Le document prescrit aussi les
mesures à prendre pour élargir le marché des produits agricoles,
augmenter l'investissement dans l'agriculture et les régions
rurales, et approfondir la réforme rurale.
Fixer la hausse des revenus des
fermiers comme objectif fondamental du travail rural reflète un
changement d'esprit du gouvernement.
D'abord, cet objectif représente la
détermination du gouvernement de travailler pour le compte du
peuple. Les fonctions fondamentales de l'agriculture consistent à
approvisionner la société en aliments. Mais pour que l'agriculture
joue bien son rôle, on doit avant tout garantir les intérêts
économiques des agriculteurs. La production agricole ne peut se
développer de façon continue que quand les revenus des fermiers
augmentent constamment et que leur niveau de vie s'améliore sans
cesse. La réunion du Comité central du PCC sur les travaux ruraux a
mis l'accent sur l'encouragement de la production céréalière, mais
le document no 1 n'a point imposé aux fermiers à s'y lancer, mais
prescrit une série de mesures autour de la hausse des revenus des
fermiers dans les principales régions productrices de céréales. Ces
mesures font preuve du respect des intérêts économiques et de
l'autonomie des fermiers dans l'exploitation.

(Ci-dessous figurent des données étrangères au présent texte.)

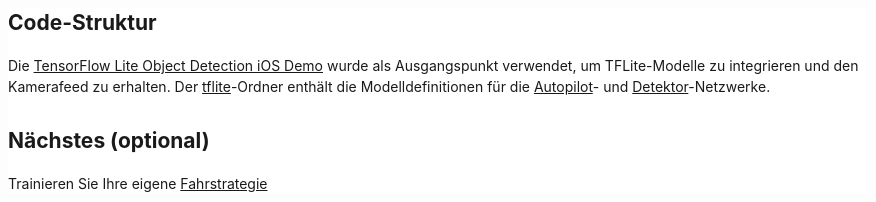 ## Code-Struktur

Die [TensorFlow Lite Object Detection iOS Demo](https://github.com/tensorflow/examples/tree/master/lite/examples/object_detection/ios) wurde als Ausgangspunkt verwendet, um TFLite-Modelle zu integrieren und den Kamerafeed zu erhalten. Der [tflite](OpenBot/tflite)-Ordner enthält die Modelldefinitionen für die [Autopilot](OpenBot/tflite/Autopilot.swift)- und [Detektor](OpenBot/tflite/Detector.swift)-Netzwerke.

## Nächstes (optional)

Trainieren Sie Ihre eigene [Fahrstrategie](../../policy/README.md)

Ensuite, il témoigne d'un concept
correct du travail des autorités centrales. Les véritables
performances de travail ne se traduisent pas par un taux de
croissance économique élevé, ni par le nombre de projets réalisés,
mais par l'amélioration constante du niveau de vie des fermiers qui
représentent la majorité de la population nationale. C'est aussi un
point clé de la modernisation du pays.